Düşününüz ülkemizin her coğrafyasına dağılmış ve yerleştiği illerde huzurlu mutlu yaşayan kürk kökenli yurttaşlarımızın ülkemizin her bölgesinde en az bizler kadar hakları olduğunu , ve ülkemizin her karış toprağında mutlu yaşamaları gerektiğini anlatmaya çalışıyorum ben.
Konuya yürekli katkınız için teşekkür ederim arkadaşım.

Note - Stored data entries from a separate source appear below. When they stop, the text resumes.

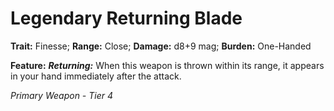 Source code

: # Legendary Returning Blade

**Trait:** Finesse; **Range:** Close; **Damage:** d8+9 mag; **Burden:** One-Handed

**Feature:** ***Returning:*** When this weapon is thrown within its range, it appears in your hand immediately after the attack.

*Primary Weapon - Tier 4*
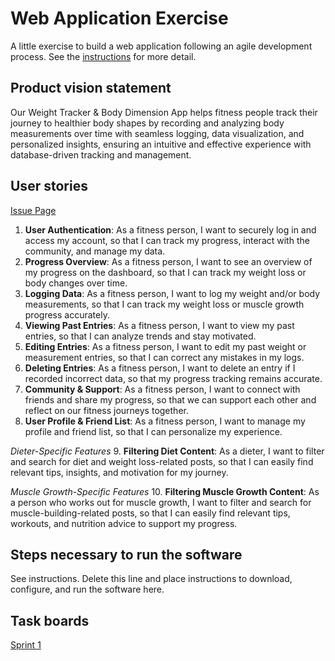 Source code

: # Web Application Exercise

A little exercise to build a web application following an agile development process. See the [instructions](instructions.md) for more detail.

## Product vision statement

Our Weight Tracker & Body Dimension App helps fitness people track their journey to healthier body shapes by recording and analyzing body measurements over time with seamless logging, data visualization, and personalized insights, ensuring an intuitive and effective experience with database-driven tracking and management.
## User stories
[Issue Page](https://github.com/software-students-spring2025/2-web-app-mangopi/issues)
1. **User Authentication**: As a fitness person, I want to securely log in and access my account, so that I can track my progress, interact with the community, and manage my data.
2. **Progress Overview**: As a fitness person, I want to see an overview of my progress on the dashboard, so that I can track my weight loss or body changes over time.
3. **Logging Data**: As a fitness person, I want to log my weight and/or body measurements, so that I can track my weight loss or muscle growth progress accurately.
4. **Viewing Past Entries**: As a fitness person, I want to view my past entries, so that I can analyze trends and stay motivated.
5. **Editing Entries**: As a fitness person, I want to edit my past weight or measurement entries, so that I can correct any mistakes in my logs.
6. **Deleting Entries**: As a fitness person, I want to delete an entry if I recorded incorrect data, so that my progress tracking remains accurate.
7. **Community & Support**: As a fitness person, I want to connect with friends and share my progress, so that we can support each other and reflect on our fitness journeys together.
8. **User Profile & Friend List**: As a fitness person, I want to manage my profile and friend list, so that I can personalize my experience.

_Dieter-Specific Features_
9. **Filtering Diet Content**: As a dieter, I want to filter and search for diet and weight loss-related posts, so that I can easily find relevant tips, insights, and motivation for my journey.

_Muscle Growth-Specific Features_
10. **Filtering Muscle Growth Content**: As a person who works out for muscle growth, I want to filter and search for muscle-building-related posts, so that I can easily find relevant tips, workouts, and nutrition advice to support my progress.

## Steps necessary to run the software

See instructions. Delete this line and place instructions to download, configure, and run the software here.

## Task boards

[Sprint 1](https://github.com/orgs/software-students-spring2025/projects/18)
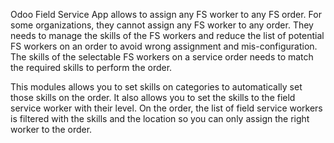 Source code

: Odoo Field Service App allows to assign any FS worker to any FS order.
For some organizations, they cannot assign any FS worker to any order.
They needs to manage the skills of the FS workers and reduce the list of
potential FS workers on an order to avoid wrong assignment and
mis-configuration. The skills of the selectable FS workers on a service
order needs to match the required skills to perform the order.

This modules allows you to set skills on categories to automatically set
those skills on the order. It also allows you to set the skills to the
field service worker with their level. On the order, the list of field
service workers is filtered with the skills and the location so you can
only assign the right worker to the order.
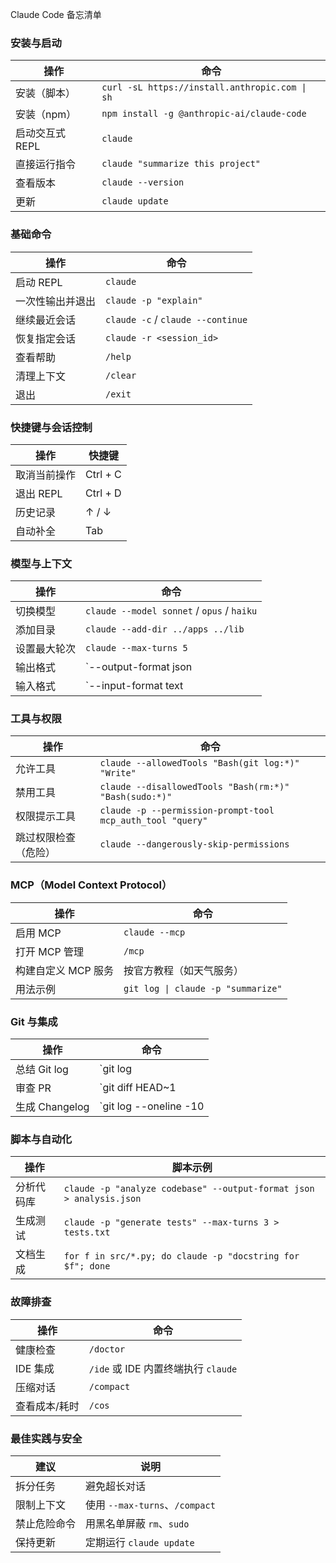 Claude Code 备忘清单

### 安装与启动

| 操作 | 命令 |
|------|------|
| 安装（脚本） | `curl -sL https://install.anthropic.com \| sh` |
| 安装（npm） | `npm install -g @anthropic-ai/claude-code` |
| 启动交互式 REPL | `claude` |
| 直接运行指令 | `claude "summarize this project"` |
| 查看版本 | `claude --version` |
| 更新 | `claude update` |

### 基础命令

| 操作 | 命令 |
|------|------|
| 启动 REPL | `claude` |
| 一次性输出并退出 | `claude -p "explain"` |
| 继续最近会话 | `claude -c` / `claude --continue` |
| 恢复指定会话 | `claude -r <session_id>` |
| 查看帮助 | `/help` |
| 清理上下文 | `/clear` |
| 退出 | `/exit` |

### 快捷键与会话控制

| 操作 | 快捷键 |
|------|--------|
| 取消当前操作 | Ctrl + C |
| 退出 REPL | Ctrl + D |
| 历史记录 | ↑ / ↓ |
| 自动补全 | Tab |

### 模型与上下文

| 操作 | 命令 |
|------|------|
| 切换模型 | `claude --model sonnet` / `opus` / `haiku` |
| 添加目录 | `claude --add-dir ../apps ../lib` |
| 设置最大轮次 | `claude --max-turns 5` |
| 输出格式 | `--output-format json|text|stream-json` |
| 输入格式 | `--input-format text|json` |

### 工具与权限

| 操作 | 命令 |
|------|------|
| 允许工具 | `claude --allowedTools "Bash(git log:*)" "Write"` |
| 禁用工具 | `claude --disallowedTools "Bash(rm:*)" "Bash(sudo:*)"` |
| 权限提示工具 | `claude -p --permission-prompt-tool mcp_auth_tool "query"` |
| 跳过权限检查（危险） | `claude --dangerously-skip-permissions` |

### MCP（Model Context Protocol）

| 操作 | 命令 |
|------|------|
| 启用 MCP | `claude --mcp` |
| 打开 MCP 管理 | `/mcp` |
| 构建自定义 MCP 服务 | 按官方教程（如天气服务） |
| 用法示例 | `git log \| claude -p "summarize"` |

### Git 与集成

| 操作 | 命令 |
|------|------|
| 总结 Git log | `git log | claude -p "summarize commits"` |
| 审查 PR | `git diff HEAD~1 | claude -p "review this PR"` |
| 生成 Changelog | `git log --oneline -10 | claude -p "create changelog"` |

### 脚本与自动化

| 操作 | 脚本示例 |
|------|----------|
| 分析代码库 | `claude -p "analyze codebase" --output-format json > analysis.json` |
| 生成测试 | `claude -p "generate tests" --max-turns 3 > tests.txt` |
| 文档生成 | `for f in src/*.py; do claude -p "docstring for $f"; done` |

### 故障排查

| 操作 | 命令 |
|------|------|
| 健康检查 | `/doctor` |
| IDE 集成 | `/ide` 或 IDE 内置终端执行 `claude` |
| 压缩对话 | `/compact` |
| 查看成本/耗时 | `/cos` |

### 最佳实践与安全

| 建议 | 说明 |
|------|------|
| 拆分任务 | 避免超长对话 |
| 限制上下文 | 使用 `--max-turns`、`/compact` |
| 禁止危险命令 | 用黑名单屏蔽 `rm`、`sudo` |
| 保持更新 | 定期运行 `claude update` |
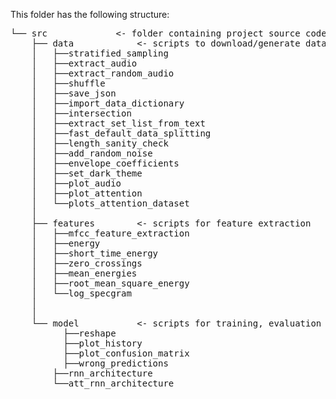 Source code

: This folder has the following structure:
<pre>
└── src				<- folder containing project source code
    ├── data			<- scripts to download/generate data
    │ 	├──stratified_sampling
    │	├──extract_audio
    │	├──extract_random_audio
    │ 	├──shuffle
    │ 	├──save_json
    │ 	├──import_data_dictionary
    │ 	├──intersection
    │ 	├──extract_set_list_from_text
    │ 	├──fast_default_data_splitting
    │ 	├──length_sanity_check
    │ 	├──add_random_noise
    │ 	├──envelope_coefficients
    │ 	├──set_dark_theme
    │	├──plot_audio
    │	├──plot_attention
    │	└──plots_attention_dataset
    │
    ├── features		<- scripts for feature extraction
    │ 	├──mfcc_feature_extraction
    │ 	├──energy
    │ 	├──short_time_energy
    │ 	├──zero_crossings
    │ 	├──mean_energies
    │ 	├──root_mean_square_energy
    │ 	└──log_specgram
    │
    │
    └── model			<- scripts for training, evaluation and prediction
	      ├──reshape
    	  ├──plot_history
    	  ├──plot_confusion_matrix
    	  ├──wrong_predictions
      	├──rnn_architecture
      	└──att_rnn_architecture

</pre>
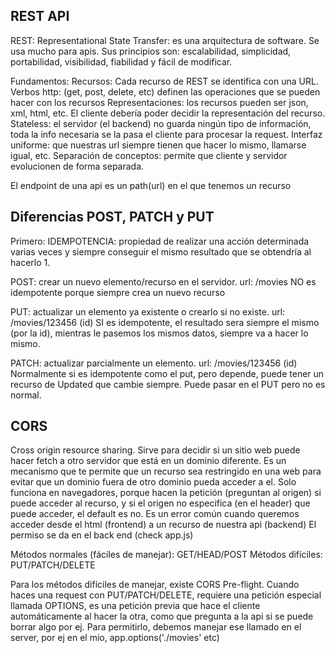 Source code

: ## REST API

REST: 
  Representational State Transfer: es una arquitectura de software. Se usa mucho para apis.
  Sus principios son: escalabilidad, simplicidad, portabilidad, visibilidad, fiabilidad y fácil de modificar.

  Fundamentos:
  Recursos: Cada recurso de REST se identifica con una URL.
  Verbos http: (get, post, delete, etc) definen las operaciones que se pueden hacer con los recursos
  Representaciones: los recursos pueden ser json, xml, html, etc. El cliente debería poder decidir la representación del recurso.
  Stateless: el servidor (el backend) no guarda ningún tipo de información, toda la info necesaria se la pasa el cliente para procesar la request.
  Interfaz uniforme: que nuestras url siempre tienen que hacer lo mismo, llamarse igual, etc.
  Separación de conceptos: permite que cliente y servidor evolucionen de forma separada.

  El endpoint de una api es un path(url) en el que tenemos un recurso

## Diferencias POST, PATCH y PUT

Primero: IDEMPOTENCIA: propiedad de realizar una acción determinada varias veces y siempre conseguir el mismo resultado que se obtendría al hacerlo 1.

POST: crear un nuevo elemento/recurso en el servidor.
  url: /movies 
  NO es idempotente porque siempre crea un nuevo recurso

PUT: actualizar un elemento ya existente o crearlo si no existe.
  url: /movies/123456 (id)
  SI es idempotente, el resultado sera siempre el mismo (por la id), mientras le pasemos los mismos datos, siempre va a hacer lo mismo.

PATCH: actualizar parcialmente un elemento.
  url: /movies/123456 (id)
  Normalmente si es idempotente como el put, pero depende, puede tener un recurso de Updated que cambie siempre. Puede pasar en el PUT pero no es normal.

## CORS

Cross origin resource sharing.
Sirve para decidir si un sitio web puede hacer fetch a otro servidor que está en un dominio diferente.
Es un mecanismo que te permite que un recurso sea restringido en una web para evitar que un dominio fuera de otro dominio pueda acceder a el.
Solo funciona en navegadores, porque hacen la petición (preguntan al origen) si puede acceder al recurso, y si el origen no especifica (en el header)
que puede acceder, el default es no.
Es un error común cuando queremos acceder desde el html (frontend) a un recurso de nuestra api (backend)
El permiso se da en el back end (check app.js)

Métodos normales (fáciles de manejar): GET/HEAD/POST
Métodos difíciles: PUT/PATCH/DELETE

Para los métodos difíciles de manejar, existe CORS Pre-flight. Cuando haces una request con PUT/PATCH/DELETE, requiere una petición especial llamada
OPTIONS, es una petición previa que hace el cliente automáticamente al hacer la otra, como que pregunta a la api si se puede borrar algo por ej. 
Para permitirlo, debemos manejar ese llamado en el server, por ej en el mio, app.options('./movies' etc)

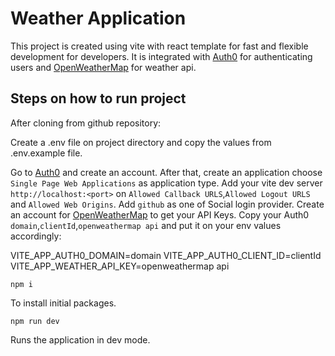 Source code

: # Weather Application

This project is created using vite with react template for fast and flexible development for developers.
It is integrated with [Auth0](https://auth0.com/docs/libraries/auth0-react) for authenticating users and [OpenWeatherMap](https://openweathermap.org/forecast16#geo16) for weather api.

## Steps on how to run project

After cloning from github repository:

Create a .env file on project directory and copy the values from .env.example file.

Go to [Auth0](https://auth0.com/docs/libraries/auth0-react) and create an account.
After that, create an application choose `Single Page Web Applications` as application type.
Add your vite dev server `http://localhost:<port>` on `Allowed Callback URLS`,`Allowed Logout URLS` and 
`Allowed Web Origins`.
Add `github` as one of Social login provider.
Create an account for [OpenWeatherMap](https://openweathermap.org/forecast16#geo16) to get your API Keys.
Copy your Auth0 `domain`,`clientId`,`openweathermap api` and put it on your env values accordingly:

VITE_APP_AUTH0_DOMAIN=domain
VITE_APP_AUTH0_CLIENT_ID=clientId
VITE_APP_WEATHER_API_KEY=openweathermap api

`npm i`

To install initial packages.

`npm run dev`

Runs the application in dev mode. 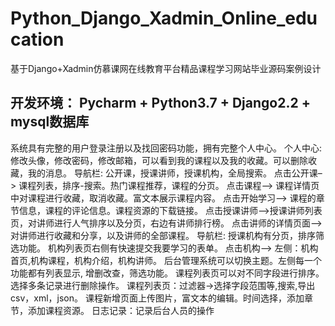 # Python_Django_Xadmin_Online_education
基于Django+Xadmin仿慕课网在线教育平台精品课程学习网站毕业源码案例设计

## 开发环境： Pycharm + Python3.7 + Django2.2 + mysql数据库

系统具有完整的用户登录注册以及找回密码功能，拥有完整个人中心。
个人中心: 修改头像，修改密码，修改邮箱，可以看到我的课程以及我的收藏。可以删除收藏，我的消息。
导航栏: 公开课，授课讲师，授课机构，全局搜索。
点击公开课–> 课程列表，排序-搜索。热门课程推荐，课程的分页。
点击课程–> 课程详情页中对课程进行收藏，取消收藏。富文本展示课程内容。
点击开始学习–> 课程的章节信息，课程的评论信息。课程资源的下载链接。
点击授课讲师–>授课讲师列表页，对讲师进行人气排序以及分页，右边有讲师排行榜。
点击讲师的详情页面–> 对讲师进行收藏和分享，以及讲师的全部课程。
导航栏: 授课机构有分页，排序筛选功能。
机构列表页右侧有快速提交我要学习的表单。
点击机构–> 左侧：机构首页,机构课程，机构介绍，机构讲师。
后台管理系统可以切换主题。左侧每一个功能都有列表显示, 增删改查，筛选功能。
课程列表页可以对不同字段进行排序。选择多条记录进行删除操作。
课程列表页：过滤器->选择字段范围等,搜索,导出csv，xml，json。
课程新增页面上传图片，富文本的编辑。时间选择，添加章节，添加课程资源。
日志记录：记录后台人员的操作

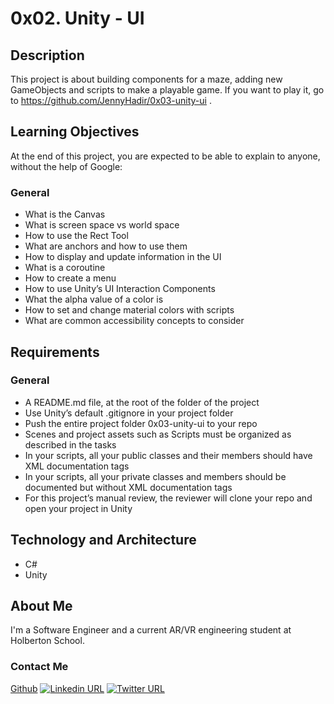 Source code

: # 0x02. Unity - UI
## Description
This project is about building components for a maze, adding new GameObjects and scripts to make a playable game. If you want to play it, go to https://github.com/JennyHadir/0x03-unity-ui .

## Learning Objectives
At the end of this project, you are expected to be able to explain to anyone, without the help of Google:

### General
* What is the Canvas
* What is screen space vs world space
* How to use the Rect Tool
* What are anchors and how to use them
* How to display and update information in the UI
* What is a coroutine
* How to create a menu
* How to use Unity’s UI Interaction Components
* What the alpha value of a color is
* How to set and change material colors with scripts
* What are common accessibility concepts to consider
## Requirements
### General
* A README.md file, at the root of the folder of the project
* Use Unity’s default .gitignore in your project folder
* Push the entire project folder 0x03-unity-ui to your repo
* Scenes and project assets such as Scripts must be organized as described in the tasks
* In your scripts, all your public classes and their members should have XML documentation tags
* In your scripts, all your private classes and members should be documented but without XML documentation tags
* For this project’s manual review, the reviewer will clone your repo and open your project in Unity

## Technology and Architecture
* C#
* Unity
## About Me
I'm a Software Engineer and a current AR/VR engineering student at Holberton School.
### Contact Me
[Github](https://github.com/JennyHadir/)
[![Linkedin URL](https://img.shields.io/badge/LinkedIn-blue?logo=linkedin&logoColor=white)](https://www.linkedin.com/in/hadir-jenni-9813791b6/)
[![Twitter URL](https://img.shields.io/twitter/url/https/twitter.com/bukotsunikki.svg?style=social&label=Follow%20%40HadirJenni)](https://twitter.com/HadirJenni)
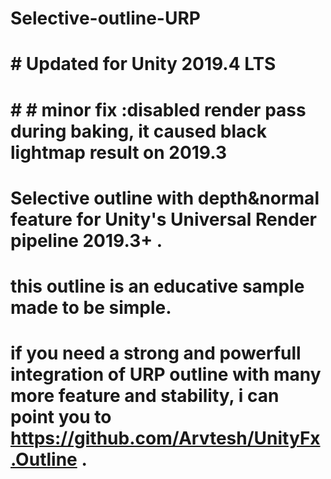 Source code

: # Selective-outline-URP
# # Updated for Unity 2019.4 LTS 
# # # minor fix :disabled render pass during baking, it caused black lightmap result on 2019.3 
#  Selective outline with depth&amp;normal feature for Unity's Universal Render pipeline 2019.3+ .
# this outline is an educative sample made to be simple.
# if you need a strong and powerfull integration of URP outline with many more feature and stability, i can point you to https://github.com/Arvtesh/UnityFx.Outline .
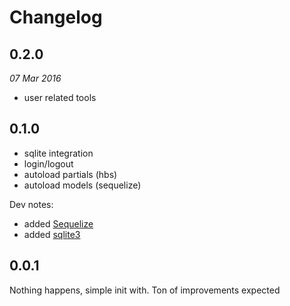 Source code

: # Changelog

## 0.2.0

_07 Mar 2016_

* user related tools

## 0.1.0

* sqlite integration
* login/logout
* autoload partials (hbs)
* autoload models (sequelize)

Dev notes:

* added [Sequelize](http://docs.sequelizejs.com/)
* added [sqlite3](https://www.sqlite.org/)

## 0.0.1

Nothing happens, simple init with. Ton of improvements expected
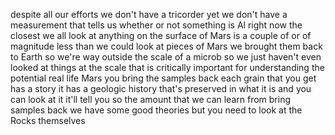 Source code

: despite all our efforts we don't have a tricorder yet we don't have a measurement that tells us whether or not something is Al right now the closest we all look at anything on the surface of Mars is a couple of or of magnitude less than we could look at pieces of Mars we brought them back to Earth so we're way outside the scale of a microb so we just haven't even looked at things at the scale that is critically important for understanding the potential real life Mars you bring the samples back each grain that you get has a story it has a geologic history that's preserved in what it is and you can look at it it'll tell you so the amount that we can learn from bring samples back we have some good theories but you need to look at the Rocks themselves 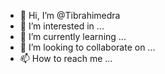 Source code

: - 👋 Hi, I’m @Tibrahimedra
- 👀 I’m interested in ...
- 🌱 I’m currently learning ...
- 💞️ I’m looking to collaborate on ...
- 📫 How to reach me ...

<!---
Tibrahimedra/Tibrahimedra is a ✨ special ✨ repository because its `README.md` (this file) appears on your GitHub profile.
You can click the Preview link to take a look at your changes.
--->
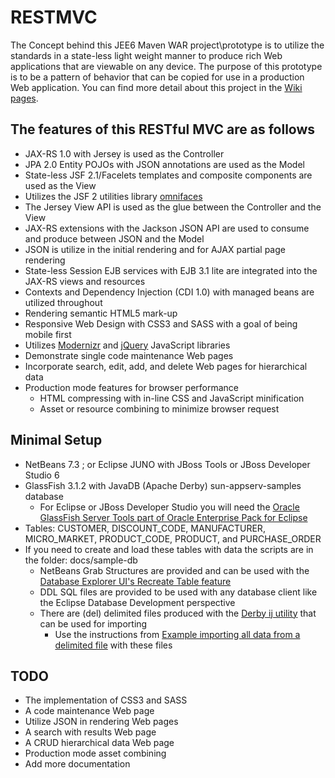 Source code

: RESTMVC
=======

The Concept behind this JEE6 Maven WAR project\prototype is to utilize the standards in a state-less light weight manner to produce rich Web applications that are viewable on any device. The purpose of this prototype is to be a pattern of behavior that can be copied for use in a production Web application. You can find more detail about this project in the [Wiki pages](https://github.com/ericrglass/RESTMVC/wiki).

The features of this RESTful MVC are as follows
-----------------------------------------------

* JAX-RS 1.0 with Jersey is used as the Controller
* JPA 2.0 Entity POJOs with JSON annotations are used as the Model
* State-less JSF 2.1/Facelets templates and composite components are used as the View
* Utilizes the JSF 2 utilities library [omnifaces](https://code.google.com/p/omnifaces/)
* The Jersey View API is used as the glue between the Controller and the View
* JAX-RS extensions with the Jackson JSON API are used to consume and produce between JSON and the Model
* JSON is utilize in the initial rendering and for AJAX partial page rendering
* State-less Session EJB services with EJB 3.1 lite are integrated into the JAX-RS views and resources
* Contexts and Dependency Injection (CDI 1.0) with managed beans are utilized throughout
* Rendering semantic HTML5 mark-up
* Responsive Web Design with CSS3 and SASS with a goal of being mobile first
* Utilizes [Modernizr](http://modernizr.com/) and [jQuery](http://jquery.com/) JavaScript libraries
* Demonstrate single code maintenance Web pages
* Incorporate search, edit, add, and delete Web pages for hierarchical data
* Production mode features for browser performance
    * HTML compressing with in-line CSS and JavaScript minification
    * Asset or resource combining to minimize browser request

Minimal Setup
-------------

* NetBeans 7.3 ; or Eclipse JUNO with JBoss Tools or JBoss Developer Studio 6
* GlassFish 3.1.2 with JavaDB (Apache Derby) sun-appserv-samples database
    * For Eclipse or JBoss Developer Studio you will need the [Oracle GlassFish Server Tools part of Oracle Enterprise Pack for Eclipse](http://www.oracle.com/technetwork/developer-tools/eclipse/downloads/index.html)
* Tables: CUSTOMER, DISCOUNT_CODE, MANUFACTURER, MICRO_MARKET, PRODUCT_CODE, PRODUCT, and PURCHASE_ORDER
* If you need to create and load these tables with data the scripts are in the folder: docs/sample-db
    * NetBeans Grab Structures are provided and can be used with the [Database Explorer UI's Recreate Table feature](https://db.netbeans.org/uispecs/DBModuleUISpec.html#2.4.2.2)
    * DDL SQL files are provided to be used with any database client like the Eclipse Database Development perspective
    * There are (del) delimited files produced with the [Derby ij utility](http://db.apache.org/derby/papers/DerbyTut/ij_intro.html) that can be used for importing
        * Use the instructions from [Example importing all data from a delimited file](http://db.apache.org/derby/docs/10.4/tools/rtoolsimport91458.html) with these files

TODO
----

* The implementation of CSS3 and SASS
* A code maintenance Web page
* Utilize JSON in rendering Web pages
* A search with results Web page
* A CRUD hierarchical data Web page
* Production mode asset combining
* Add more documentation
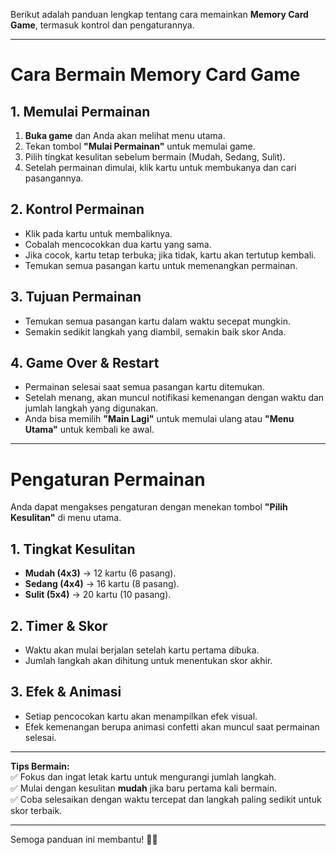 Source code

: Berikut adalah panduan lengkap tentang cara memainkan **Memory Card Game**, termasuk kontrol dan pengaturannya.  

---

# **Cara Bermain Memory Card Game**  

## **1. Memulai Permainan**  
1. **Buka game** dan Anda akan melihat menu utama.  
2. Tekan tombol **"Mulai Permainan"** untuk memulai game.  
3. Pilih tingkat kesulitan sebelum bermain (Mudah, Sedang, Sulit).  
4. Setelah permainan dimulai, klik kartu untuk membukanya dan cari pasangannya.  

## **2. Kontrol Permainan**  
- Klik pada kartu untuk membaliknya.  
- Cobalah mencocokkan dua kartu yang sama.  
- Jika cocok, kartu tetap terbuka; jika tidak, kartu akan tertutup kembali.  
- Temukan semua pasangan kartu untuk memenangkan permainan.  

## **3. Tujuan Permainan**  
- Temukan semua pasangan kartu dalam waktu secepat mungkin.  
- Semakin sedikit langkah yang diambil, semakin baik skor Anda.  

## **4. Game Over & Restart**  
- Permainan selesai saat semua pasangan kartu ditemukan.  
- Setelah menang, akan muncul notifikasi kemenangan dengan waktu dan jumlah langkah yang digunakan.  
- Anda bisa memilih **"Main Lagi"** untuk memulai ulang atau **"Menu Utama"** untuk kembali ke awal.  

---

# **Pengaturan Permainan**  

Anda dapat mengakses pengaturan dengan menekan tombol **"Pilih Kesulitan"** di menu utama.  

## **1. Tingkat Kesulitan**  
- **Mudah (4x3)** → 12 kartu (6 pasang).  
- **Sedang (4x4)** → 16 kartu (8 pasang).  
- **Sulit (5x4)** → 20 kartu (10 pasang).  

## **2. Timer & Skor**  
- Waktu akan mulai berjalan setelah kartu pertama dibuka.  
- Jumlah langkah akan dihitung untuk menentukan skor akhir.  

## **3. Efek & Animasi**  
- Setiap pencocokan kartu akan menampilkan efek visual.  
- Efek kemenangan berupa animasi confetti akan muncul saat permainan selesai.  

---

**Tips Bermain:**  
✅ Fokus dan ingat letak kartu untuk mengurangi jumlah langkah.  
✅ Mulai dengan kesulitan **mudah** jika baru pertama kali bermain.  
✅ Coba selesaikan dengan waktu tercepat dan langkah paling sedikit untuk skor terbaik.  

---

Semoga panduan ini membantu! 🎴🧠
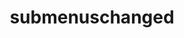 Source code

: ---
layout: page
title: submenuschanged
nav: false
# nav_order: 6
dropdown: true
children: 
    - title: publications
      permalink: /publications/
    - title: divider
    - title: projects
      permalink: /projects/
---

Bizler iyi niyetlerimizi , fikirlerimizle harmanlayabilmeli ve yapıcı , objektif, insani biçimde de fikir jimnastiklerini gerçekleştirebilmeliyiz diye düşünüyorum.
Saygıyla ...
Bir tutam hayat
Yoruma verdiğiniz samimi cevaba teşekkür ederim.
Bu tür yorumlarım,
çok ulusalcı arkadaşın beni engellemesine sebep vermiştir.
Sizi yadırgamıyor,
bilhassa tebrik ediyorum düşünceleriniz için.
Geçenlerde bir küçük araştırma yaptım.
Gelişmişlik ve gelirlerin paylaşımı konusunda, G.Doğu Anadolu ve Doğu Anadolu bölgesinden sonra Karadeniz geliyor.
Oranın inşaları da fakir, işsiz.
G.Doğudan çok daha az yatırım yapıyor devlet oraya.
Bir yol yaptılar işte kavga dövüş.
Ulusalcılara ve çevrecilere kalsaydı, onu da yaptırmayacaklardı.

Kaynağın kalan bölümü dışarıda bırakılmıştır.